Oltre 400 Opere in un Percorso Tematico
La mostra raccoglie un corpus imponente di oltre 400 opere, che spaziano da installazioni ambientali a modelli, da disegni a oggetti di design, noti e meno conosciuti, arricchiti da video e preziosi documenti d’archivio. Il percorso, ideato da Toyo Ito in collaborazione con Lorenza Branzi e Nicoletta Morozzi e curato da Nina Bassoli (Triennale Milano) e Michela Alessandrini (Fondation Cartier), si snoda attraverso undici sezioni tematiche. Questo itinerario biografico e intellettuale ripercorre le tappe fondamentali della carriera di Branzi: dalle sperimentazioni radicali con Archizoom Associati a Firenze, passando per le esperienze con lo Studio Alchimia e il gruppo Memphis, fino alla maturazione di un approccio antropologico al design.
Al centro del percorso espositivo pulsa il cuore della critica radicale di Branzi alla metropoli moderna: una grande installazione site-specific dedicata al progetto fondativo No-Stop City (1969-1972).

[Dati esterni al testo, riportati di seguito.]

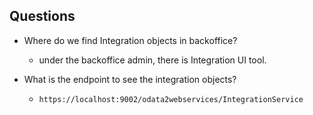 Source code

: ## Questions
- Where do we find Integration objects in backoffice? 
    - under the backoffice admin, there is Integration UI tool. 

- What is the endpoint to see the integration objects? 
    - `https://localhost:9002/odata2webservices/IntegrationService`     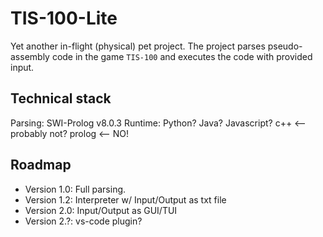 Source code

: # TIS-100-Lite

Yet another in-flight (physical) pet project. The project parses pseudo-assembly code in the game `TIS-100` and executes the code with provided input.

## Technical stack

Parsing: SWI-Prolog v8.0.3
Runtime: Python? Java? Javascript? c++ <-- probably not? prolog <-- NO! 

## Roadmap

- Version 1.0: Full parsing.
- Version 1.2: Interpreter w/ Input/Output as txt file
- Version 2.0: Input/Output as GUI/TUI
- Version 2.?: vs-code plugin? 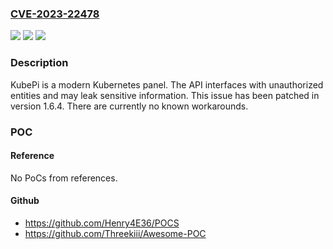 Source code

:### [CVE-2023-22478](https://cve.mitre.org/cgi-bin/cvename.cgi?name=CVE-2023-22478)
![](https://img.shields.io/static/v1?label=Product&message=KubePi&color=blue)
![](https://img.shields.io/static/v1?label=Version&message=%3D%20%3C%3D%201.6.3%20%20&color=brighgreen)
![](https://img.shields.io/static/v1?label=Vulnerability&message=CWE-862%3A%20Missing%20Authorization&color=brighgreen)

### Description

KubePi is a modern Kubernetes panel. The API interfaces with unauthorized entities and may leak sensitive information. This issue has been patched in version 1.6.4. There are currently no known workarounds.

### POC

#### Reference
No PoCs from references.

#### Github
- https://github.com/Henry4E36/POCS
- https://github.com/Threekiii/Awesome-POC

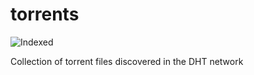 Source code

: torrents 
========
![Indexed](https://img.shields.io/badge/indexed-57011-blue)

Collection of torrent files discovered in the DHT network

Quest’opera iconica, che teorizzava una città infinita e indifferenziata, rappresenta ancora oggi uno strumento potentissimo per interrogarsi sul futuro degli spazi urbani. Vengono inoltre riattivate due installazioni ambientali cruciali come Ellipse e Gazebo, originariamente presentate alla Fondation Cartier nel 2008, che esplorano la porosità dei confini tra paesaggio, architettura e arte.
I Temi Centrali: Fragilità, Ibridazione e Coesistenza Planetaria
La ricerca di Andrea Branzi è stata costantemente orientata verso temi di profonda attualità. La mostra mette in luce la sua riflessione sulla fragilità, sull’ibridazione tra natura e artificio, e sulla coesistenza tra specie diverse. Sezioni come “Ospitalità Cosmica” e “Oggetto Ibrido” testimoniano una visione pionieristica che, già decenni fa, anticipava le odierne discussioni sul biodesign e sul rapporto tra tecnologia e vivente. La celebre serie “Animali Domestici” (1985), in cui tronchi d’albero grezzi si innestano su sedute essenziali, è un esempio emblematico di questo approccio filosofico, che mira a creare un nuovo linguaggio attraverso la contaminazione.
Un Omaggio Nato da un Forte Legame
La mostra “Andrea Branzi by Toyo Ito. Continuous Present” è anche il frutto del profondo e duraturo legame che ha unito Andrea Branzi a entrambe le istituzioni promotrici. Da un lato, la sua lunga e prolifica collaborazione con la Triennale di Milano, dove ha operato come designer, teorico e curatore in innumerevoli iniziative dal 1968 al 2022. Dall’altro, il dialogo con la Fondation Cartier, culminato nella mostra “Open Enclosures” del 2008, i cui ambienti sono ora parte della collezione permanente della fondazione.
Informazioni Utili e Appuntamenti
La mostra è visitabile presso la Triennale di Milano, in Viale Alemagna 6, dal martedì alla domenica, dalle 10:30 alle 20:00 (ultimo ingresso alle 19:00). Il costo del biglietto intero è di 16 euro, con riduzioni disponibili. L’esposizione sarà accompagnata da un public program che si terrà tra aprile e ottobre 2026, con un appuntamento di rilievo previsto per lunedì 20 aprile, durante la Milano Design Week, con una lecture dello stesso Toyo Ito. Il catalogo della mostra, disponibile in italiano e inglese, è pubblicato da Electa in collaborazione con le due istituzioni.